7.1.  Mandatory to Implement Transcoding parameters

   A server implementing CONVERT MUST support charset conversions for
   the text/plain MIME type, and MUST support charset conversions from
   iso-8859-1, iso-8859-2, iso-8859-3, iso-8859-4, iso-8859-5,
   iso-8859-6, iso-8859-7, iso-8859-8 and iso-8859-15 to utf-8.

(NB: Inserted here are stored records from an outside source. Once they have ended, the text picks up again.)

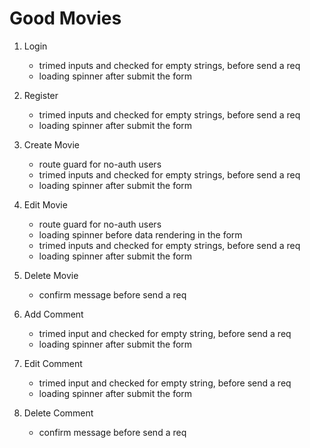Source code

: # Good Movies
1. Login  
    * trimed inputs and checked for empty strings, before send a req  
    * loading spinner after submit the form

2. Register 
    * trimed inputs and checked for empty strings, before send a req
    * loading spinner after submit the form

3. Create Movie 
    * route guard for no-auth users
    * trimed inputs and checked for empty strings, before send a req
    * loading spinner after submit the form

4. Edit Movie 
    * route guard for no-auth users
    * loading spinner before data rendering in the form
    * trimed inputs and checked for empty strings, before send a req
    * loading spinner after submit the form

5. Delete Movie
    * confirm message before send a req

6. Add Comment
    * trimed input and checked for empty string, before send a req
    * loading spinner after submit the form

7. Edit Comment
    * trimed input and checked for empty string, before send a req
    * loading spinner after submit the form

8. Delete Comment
    * confirm message before send a req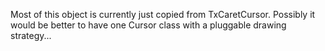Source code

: Most of this object is currently just copied from TxCaretCursor. Possibly it would be better to have one Cursor class with a pluggable drawing strategy...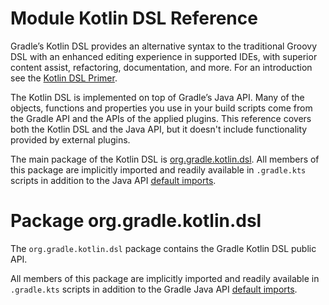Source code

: # Module Kotlin DSL Reference

Gradle’s Kotlin DSL provides an alternative syntax to the traditional Groovy DSL with an enhanced editing experience in supported IDEs, with superior content assist, refactoring, documentation, and more.
For an introduction see the <a href="../userguide/kotlin_dsl.html">Kotlin DSL Primer</a>.

The Kotlin DSL is implemented on top of Gradle’s Java API.
Many of the objects, functions and properties you use in your build scripts come from the Gradle API and the APIs of the applied plugins.
This reference covers both the Kotlin DSL and the Java API, but it doesn't include functionality provided by external plugins.

The main package of the Kotlin DSL is <a href="./-kotlin%20-d-s-l%20-reference/org.gradle.kotlin.dsl/index.html">org.gradle.kotlin.dsl</a>.
All members of this package are implicitly imported and readily available in `.gradle.kts` scripts in addition to the Java API <a href="../userguide/writing_build_scripts.html#script-default-imports">default imports</a>.

# Package org.gradle.kotlin.dsl

The `org.gradle.kotlin.dsl` package contains the Gradle Kotlin DSL public API.

All members of this package are implicitly imported and readily available in `.gradle.kts` scripts in addition to the Gradle Java API <a href="../../../userguide/writing_build_scripts.html#script-default-imports">default imports</a>.
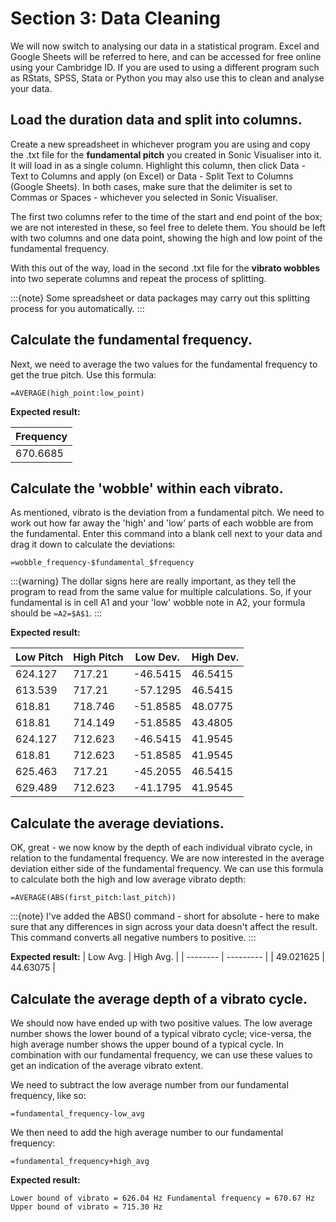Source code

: # Section 3: Data Cleaning
We will now switch to analysing our data in a statistical program. Excel and Google Sheets will be referred to here, and can be accessed for free online using your Cambridge ID. If you are used to using a different program such as RStats, SPSS, Stata or Python you may also use this to clean and analyse your data. 

## Load the duration data and split into columns. 
Create a new spreadsheet in whichever program you are using and copy the .txt file for the **fundamental pitch** you created in Sonic Visualiser into it. It will load in as a single column. Highlight this column, then click Data - Text to Columns and apply (on Excel) or Data - Split Text to Columns (Google Sheets). In both cases, make sure that the delimiter is set to Commas or Spaces - whichever you selected in Sonic Visualiser. 

The first two columns refer to the time of the start and end point of the box; we are not interested in these, so feel free to delete them. You should be left with two columns and one data point, showing the high and low point of the fundamental frequency.

With this out of the way, load in the second .txt file for the **vibrato wobbles** into two seperate columns and repeat the process of splitting.

:::{note}
Some spreadsheet or data packages may carry out this splitting process for you automatically.
:::

## Calculate the fundamental frequency.
Next, we need to average the two values for the fundamental frequency to get the true pitch. Use this formula:

`
=AVERAGE(high_point:low_point)
`

**Expected result:**

| Frequency   |
| ----------- |
| 670.6685 |

## Calculate the 'wobble' within each vibrato.
As mentioned, vibrato is the deviation from a fundamental pitch. We need to work out how far away the 'high' and 'low' parts of each wobble are from the fundamental. Enter this command into a blank cell next to your data and drag it down to calculate the deviations:

`
=wobble_frequency-$fundamental_$frequency
`

:::{warning}
The dollar signs here are really important, as they tell the program to read from the same value for multiple calculations. So, if your fundamental is in cell A1 and your 'low' wobble note in A2, your formula should be `=A2=$A$1`.
:::

**Expected result:**

| Low Pitch | High Pitch | Low Dev.  | High Dev. |
| --------- | ---------- | --------- | --------- |
| 624.127   | 717.21     | \-46.5415 | 46.5415   |
| 613.539   | 717.21     | \-57.1295 | 46.5415   |
| 618.81    | 718.746    | \-51.8585 | 48.0775   |
| 618.81    | 714.149    | \-51.8585 | 43.4805   |
| 624.127   | 712.623    | \-46.5415 | 41.9545   |
| 618.81    | 712.623    | \-51.8585 | 41.9545   |
| 625.463   | 717.21     | \-45.2055 | 46.5415   |
| 629.489   | 712.623    | \-41.1795 | 41.9545   |


## Calculate the average deviations.
OK, great - we now know by the depth of each individual vibrato cycle, in relation to the fundamental frequency. We are now interested in the average deviation either side of the fundamental frequency. We can use this formula to calculate both the high and low average vibrato depth:

`
=AVERAGE(ABS(first_pitch:last_pitch))
`

:::{note}
I've added the ABS() command - short for absolute - here to make sure that any differences in sign across your data doesn't affect the result. This command converts all negative numbers to positive.
:::

**Expected result:**
| Low Avg. | High Avg. |
| -------- | --------- |
| 49.021625 | 44.63075 |

## Calculate the average depth of a vibrato cycle.
We should now have ended up with two positive values. The low average number shows the lower bound of a typical vibrato cycle; vice-versa, the high average number shows the upper bound of a typical cycle. In combination with our fundamental frequency, we can use these values to get an indication of the average vibrato extent.

We need to subtract the low average number from our fundamental frequency, like so:

`
=fundamental_frequency-low_avg
`

We then need to add the high average number to our fundamental frequency:

`
=fundamental_frequency+high_avg
`

**Expected result:**

`
Lower bound of vibrato = 626.04 Hz
Fundamental frequency = 670.67 Hz
Upper bound of vibrato = 715.30 Hz
`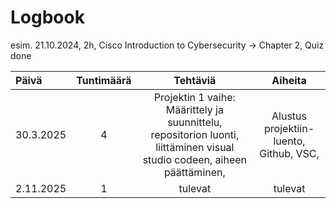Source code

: # Logbook

esim. 21.10.2024, 2h, Cisco Introduction to Cybersecurity → Chapter 2, Quiz done

| Päivä  | Tuntimäärä | Tehtäviä | Aiheita |
| :---         |    :---:    |    :---:    |    :---:    |
| 30.3.2025  | 4 | Projektin 1 vaihe: Määrittely ja suunnittelu, repositorion luonti, liittäminen visual studio codeen, aiheen päättäminen,   | Alustus projektiin-luento, Github, VSC, |
| 2.11.2025  | 1 | tulevat  | tulevat  |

   The server MUST list "text/plain" as an allowed destination
   conversion in the "/convert/text/plain/types" annotation.  A request
   for annotation "/convert/text/plain/text/plain/params" MUST return
   "charset" and "unknown-character-replacement" (see Section 11.1) as
   supported transcoding parameters.

   The server MUST support decoding of [RFC2047] headers and their
   conversion to UTF-8 as long as the encoded words are in one of the
   supported charsets.

   Servers SHOULD offer additional character encoding conversions where
   they make sense as character conversion libraries are generally
   available on many platforms.

   If the server cannot carry out the charset conversion while
   preserving all the characters (i.e. a source character can't be
   represented in the target charset), and the "unknown-character-
   replacement" conversion parameter is not specified, then the server
   MUST fail the conversion and MUST return the untagged ERROR
   BADPARAMETERS response (see Section 9).  If the value specified in
   the "unknown-character-replacement" conversion itself can't be
   represented in the target charset, then the server MUST also fail the
   conversion and MUST return the untagged ERROR BADPARAMETERS response
   (see Section 9).

7.2.  Additional features for mobile usage

   This section is informative.

   Based on the expected usage of convert in mobile environments, server
   implementors should consider support for the following conversions:

   o  Conversion of HTML and XHTML documents to text/plain in ways that
      preserve at the minimum the document structure and tables.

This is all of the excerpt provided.